О, Стив, ты запомнил, какой у меня был грим!.. — Да, он делал тебя очень привлекательной, Наталья, твое лицо было пестрым, как сорочье яйцо, но при этом таким милым и очень-очень даже сексуально привлекательным, и ведь ты сама знала, наверное, что это так? Конечно, Стив, мне еще мой профессор в университете комплименты делал в том духе, что мои веснушки напоминают ему угасшие звезды в космосе, целая галактика угасших звезд, представляешь? и мне надо, мол, каждую свою конопушку тщательно исследовать на предмет галактического происхождения и классифицировать ее — так шутил со мной профессор Энгельгардт Поларая…
Что с нами произошло, Наталья, почему оказались мы здесь, куда идем по серым этим облакам, два никому не видимых путника на туманной дороге? — Мы идем, Стив, в сторону Тихого океана, на запад, два никому не видимых в туманной толще путника, а с нами произошло то самое, о чем начинали поговаривать уже в пору нашей молодости и что модно было называть выходом за пределы своего «я».

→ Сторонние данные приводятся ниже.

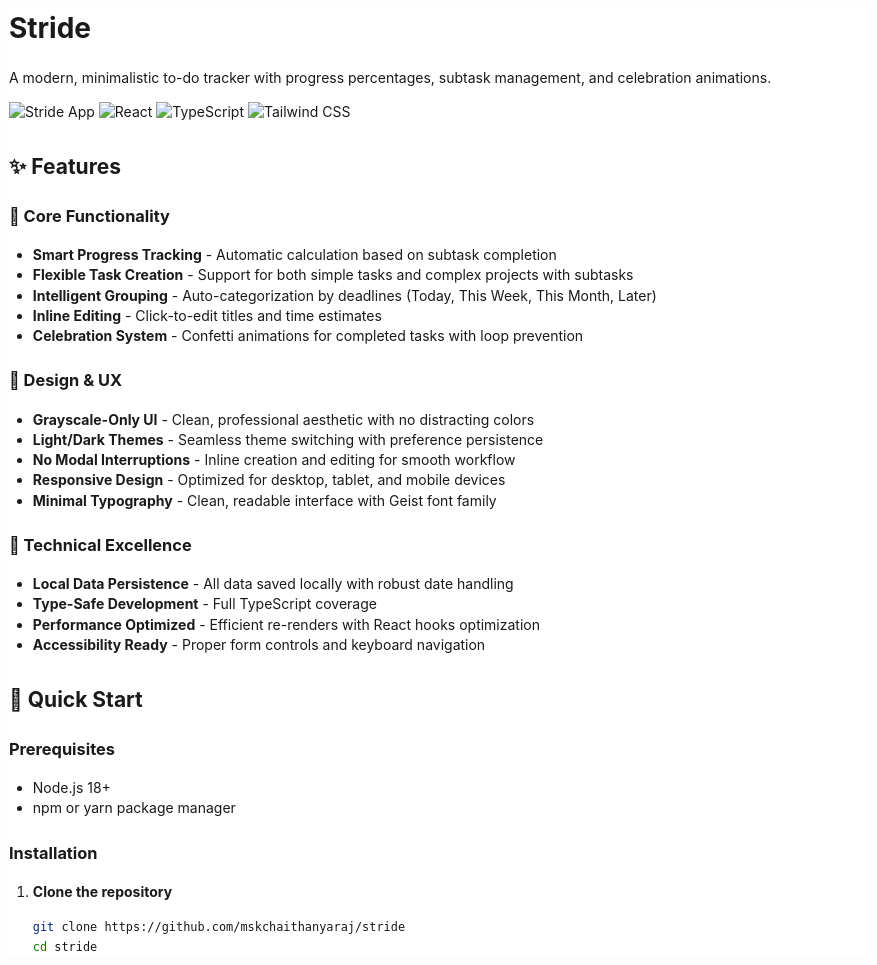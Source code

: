# Stride

A modern, minimalistic to-do tracker with progress percentages, subtask management, and celebration animations.

![Stride App](https://img.shields.io/badge/Next.js-15.4.6-black?style=flat-square&logo=next.js)
![React](https://img.shields.io/badge/React-19.1.0-blue?style=flat-square&logo=react)
![TypeScript](https://img.shields.io/badge/TypeScript-5.x-blue?style=flat-square&logo=typescript)
![Tailwind CSS](https://img.shields.io/badge/Tailwind-4.x-teal?style=flat-square&logo=tailwindcss)

## ✨ Features

### 🎯 Core Functionality

- **Smart Progress Tracking** - Automatic calculation based on subtask completion
- **Flexible Task Creation** - Support for both simple tasks and complex projects with subtasks
- **Intelligent Grouping** - Auto-categorization by deadlines (Today, This Week, This Month, Later)
- **Inline Editing** - Click-to-edit titles and time estimates
- **Celebration System** - Confetti animations for completed tasks with loop prevention

### 🎨 Design & UX

- **Grayscale-Only UI** - Clean, professional aesthetic with no distracting colors
- **Light/Dark Themes** - Seamless theme switching with preference persistence
- **No Modal Interruptions** - Inline creation and editing for smooth workflow
- **Responsive Design** - Optimized for desktop, tablet, and mobile devices
- **Minimal Typography** - Clean, readable interface with Geist font family

### 🔧 Technical Excellence

- **Local Data Persistence** - All data saved locally with robust date handling
- **Type-Safe Development** - Full TypeScript coverage
- **Performance Optimized** - Efficient re-renders with React hooks optimization
- **Accessibility Ready** - Proper form controls and keyboard navigation

## 🚀 Quick Start

### Prerequisites

- Node.js 18+
- npm or yarn package manager

### Installation

1. **Clone the repository**

   ```bash
   git clone https://github.com/mskchaithanyaraj/stride
   cd stride
   ```
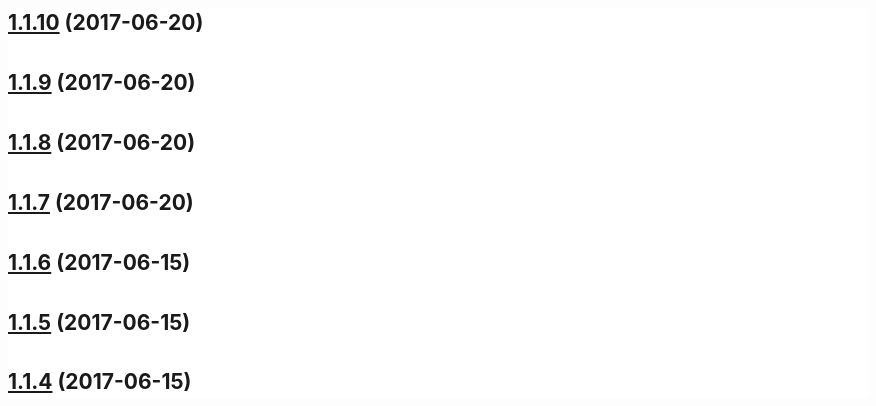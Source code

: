 


<a name="1.1.10"></a>
## [1.1.10](https://github.com/pluralsight/design-system/compare/@pluralsight/ps-design-system-util@1.1.9...@pluralsight/ps-design-system-util@1.1.10) (2017-06-20)




<a name="1.1.9"></a>
## [1.1.9](https://github.com/pluralsight/design-system/compare/@pluralsight/ps-design-system-util@1.1.8...@pluralsight/ps-design-system-util@1.1.9) (2017-06-20)




<a name="1.1.8"></a>
## [1.1.8](https://github.com/pluralsight/design-system/compare/@pluralsight/ps-design-system-util@1.1.7...@pluralsight/ps-design-system-util@1.1.8) (2017-06-20)




<a name="1.1.7"></a>
## [1.1.7](https://github.com/pluralsight/design-system/compare/@pluralsight/ps-design-system-util@1.1.6...@pluralsight/ps-design-system-util@1.1.7) (2017-06-20)




<a name="1.1.6"></a>
## [1.1.6](https://github.com/pluralsight/design-system/compare/@pluralsight/ps-design-system-util@1.1.5...@pluralsight/ps-design-system-util@1.1.6) (2017-06-15)




<a name="1.1.5"></a>
## [1.1.5](https://github.com/pluralsight/design-system/compare/@pluralsight/ps-design-system-util@1.1.4...@pluralsight/ps-design-system-util@1.1.5) (2017-06-15)




<a name="1.1.4"></a>
## [1.1.4](https://github.com/pluralsight/design-system/compare/@pluralsight/ps-design-system-util@1.1.3...@pluralsight/ps-design-system-util@1.1.4) (2017-06-15)
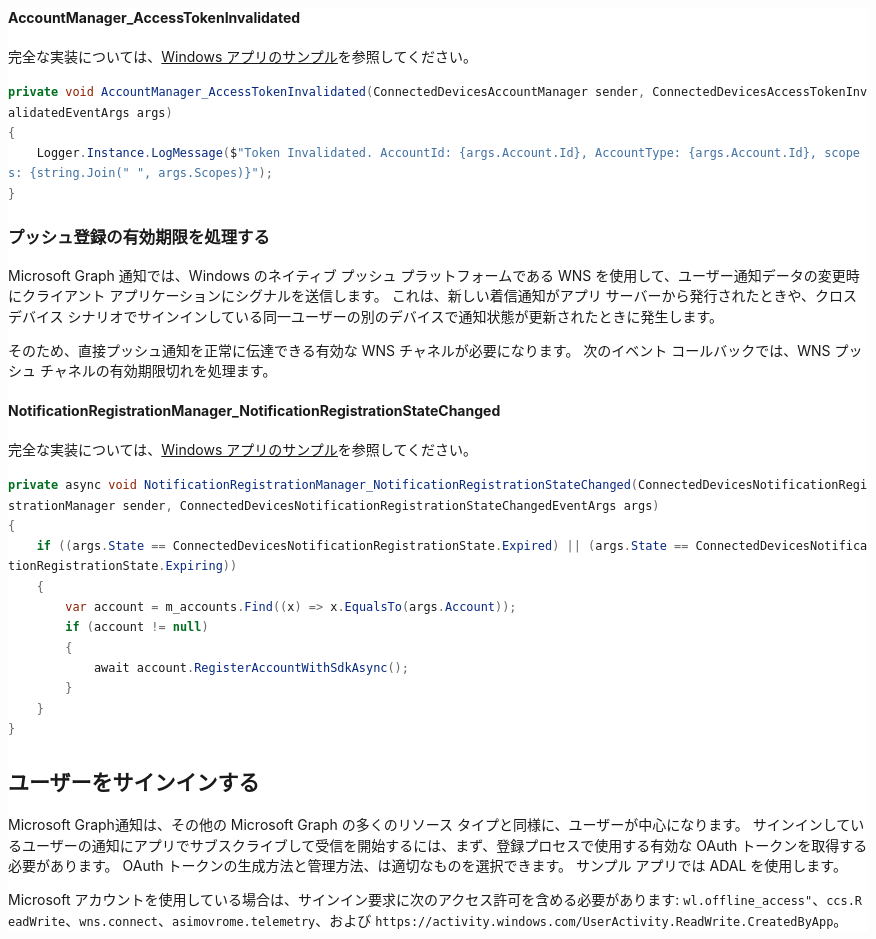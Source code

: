 #### <a name="accountmanageraccesstokeninvalidated"></a>AccountManager_AccessTokenInvalidated

完全な実装については、[Windows アプリのサンプル](https://github.com/Microsoft/project-rome/blob/master/Windows/samples/GraphNotificationsSample/ConnectedDevicesManager.cs)を参照してください。 

```C#
private void AccountManager_AccessTokenInvalidated(ConnectedDevicesAccountManager sender, ConnectedDevicesAccessTokenInvalidatedEventArgs args)
{
    Logger.Instance.LogMessage($"Token Invalidated. AccountId: {args.Account.Id}, AccountType: {args.Account.Id}, scopes: {string.Join(" ", args.Scopes)}");
}
```

### <a name="handling-push-registration-expiration"></a>プッシュ登録の有効期限を処理する 

Microsoft Graph 通知では、Windows のネイティブ プッシュ プラットフォームである WNS を使用して、ユーザー通知データの変更時にクライアント アプリケーションにシグナルを送信します。 これは、新しい着信通知がアプリ サーバーから発行されたときや、クロスデバイス シナリオでサインインしている同一ユーザーの別のデバイスで通知状態が更新されたときに発生します。 

そのため、直接プッシュ通知を正常に伝達できる有効な WNS チャネルが必要になります。 次のイベント コールバックでは、WNS プッシュ チャネルの有効期限切れを処理ます。 

#### <a name="notificationregistrationmanagernotificationregistrationstatechanged"></a>NotificationRegistrationManager_NotificationRegistrationStateChanged

完全な実装については、[Windows アプリのサンプル](https://github.com/Microsoft/project-rome/blob/master/Windows/samples/GraphNotificationsSample/ConnectedDevicesManager.cs)を参照してください。 

```C#
private async void NotificationRegistrationManager_NotificationRegistrationStateChanged(ConnectedDevicesNotificationRegistrationManager sender, ConnectedDevicesNotificationRegistrationStateChangedEventArgs args)
{
    if ((args.State == ConnectedDevicesNotificationRegistrationState.Expired) || (args.State == ConnectedDevicesNotificationRegistrationState.Expiring))
    {
        var account = m_accounts.Find((x) => x.EqualsTo(args.Account));
        if (account != null)
        {
            await account.RegisterAccountWithSdkAsync();
        }
    }
}
```

## <a name="signing-in-your-user"></a>ユーザーをサインインする

Microsoft Graph通知は、その他の Microsoft Graph の多くのリソース タイプと同様に、ユーザーが中心になります。 サインインしているユーザーの通知にアプリでサブスクライブして受信を開始するには、まず、登録プロセスで使用する有効な OAuth トークンを取得する必要があります。 OAuth トークンの生成方法と管理方法、は適切なものを選択できます。 サンプル アプリでは ADAL を使用します。 

Microsoft アカウントを使用している場合は、サインイン要求に次のアクセス許可を含める必要があります: `wl.offline_access"`、`ccs.ReadWrite`、`wns.connect`、`asimovrome.telemetry`、および `https://activity.windows.com/UserActivity.ReadWrite.CreatedByApp`。 
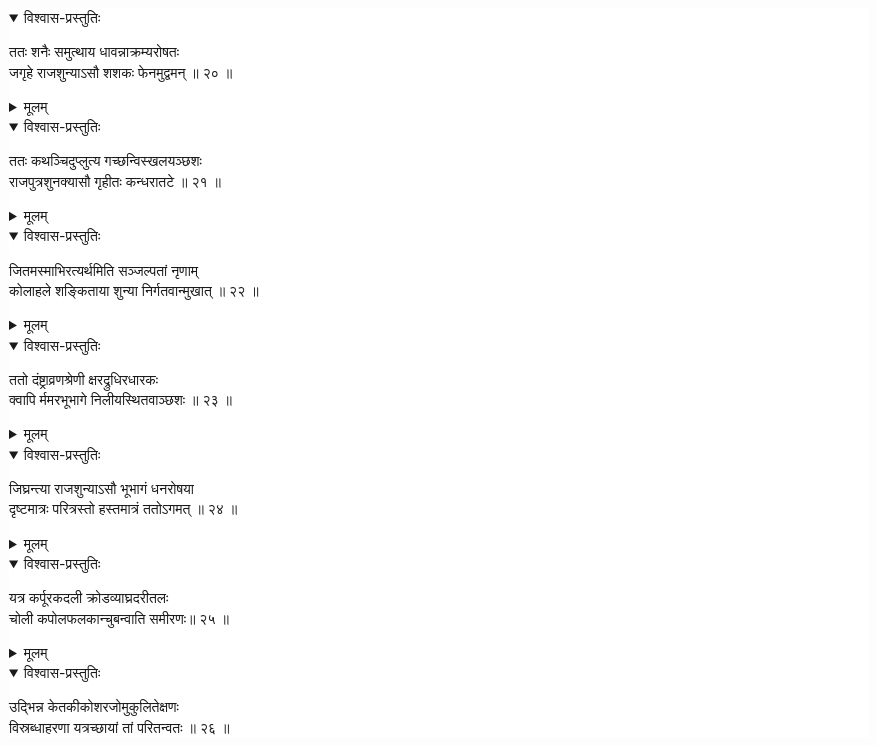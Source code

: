 

<details open><summary>विश्वास-प्रस्तुतिः</summary>

ततः शनैः समुत्थाय धावन्नाक्रम्यरोषतः  
जगृहे राजशुन्याऽसौ शशकः फेनमुद्वमन् ॥ २० ॥
</details>

<details><summary>मूलम्</summary></details>



<details open><summary>विश्वास-प्रस्तुतिः</summary>

ततः कथञ्चिदुप्लुत्य गच्छन्विस्खलयञ्छशः  
राजपुत्रशुनक्यासौ गृहीतः कन्धरातटे ॥ २१ ॥
</details>

<details><summary>मूलम्</summary></details>



<details open><summary>विश्वास-प्रस्तुतिः</summary>

जितमस्माभिरत्यर्थमिति सञ्जल्पतां नृणाम्  
कोलाहले शङ्किताया शुन्या निर्गतवान्मुखात् ॥ २२ ॥
</details>

<details><summary>मूलम्</summary></details>



<details open><summary>विश्वास-प्रस्तुतिः</summary>

ततो दंष्ट्राव्रणश्रेणी क्षरद्रुधिरधारकः  
क्वापि र्ममरभूभागे निलीयस्थितवाञ्छशः ॥ २३ ॥
</details>

<details><summary>मूलम्</summary></details>



<details open><summary>विश्वास-प्रस्तुतिः</summary>

जिघ्रन्त्या राजशुन्याऽसौ भूभागं धनरोषया  
दृष्टमात्रः परित्रस्तो हस्तमात्रं ततोऽगमत् ॥ २४ ॥
</details>

<details><summary>मूलम्</summary></details>



<details open><summary>विश्वास-प्रस्तुतिः</summary>

यत्र कर्पूरकदली क्रोडव्याघ्रदरीतलः  
चोली कपोलफलकान्चुबन्वाति समीरणः॥ २५ ॥
</details>

<details><summary>मूलम्</summary></details>



<details open><summary>विश्वास-प्रस्तुतिः</summary>

उद्भिन्न केतकीकोशरजोमुकुलितेक्षणः  
विस्रब्धाहरणा यत्रच्छायां तां परितन्वतः ॥ २६ ॥
</details>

И где же мы оказались, выйдя за пределы своего «я»? — Да в небе над Америкой оказались, ты же видишь, Стив, — ну хорошо, я понимаю, что это стало возможным благодаря словам, они ничего не весят, с их помощью можно уйти за пределы чего угодно… однако как понимать такое, Натали, что не только душа, но и тела наши вдруг обрели абсолютную Большую Свободу? — Какие еще тела, Стивен Крейслер, ведь ты попробовал уже взять меня за руку, обнять за талию что-нибудь получилось у тебя? — Ничего не получилось, да, и я убедился в том, что мы теперь совершенно эфемерны; однако
Так, разговаривая и подшучивая друг над другом на ходу, они перемещались среди сумрачных туч в сторону острова Ионы со скоростью надвигающейся на северо-восточный регион Тихого океана пасмурной погоды, обеспеченной серой массой колоссального циклона, скрутка которого в спирали многотысячекилометровой сплошной облачности как раз совершалась вокруг того места, где находились наши американские путешественники. В это время русская часть экспедиции, продираясь через тайгу по другую сторону океанической линзы, скоро должна была выйти на берег Охотского моря, и над головами идущих по саянской тайге путников проносился дымчатый шквал облаков того же могучего циклона.
В центре этой замкнувшейся в гигантский круг — и в дальнейшем заворачивавшейся в часовую пружину более мелких витков — облачной спирали находился остров Ионы, к которому с двух разных сторон устремились организованные мной экспедиции, американская и русская. И одну Я отправил по облакам циклона, которые стремительно несли на себе двух американцев к острову, словно гигантский механический эскалатор, и наша путешествующая парочка неспешно шагала по нему, хотя могла бы преспокойно стоять на месте и подкатиться к острову на самодвижущемся транспортере грозовых туч.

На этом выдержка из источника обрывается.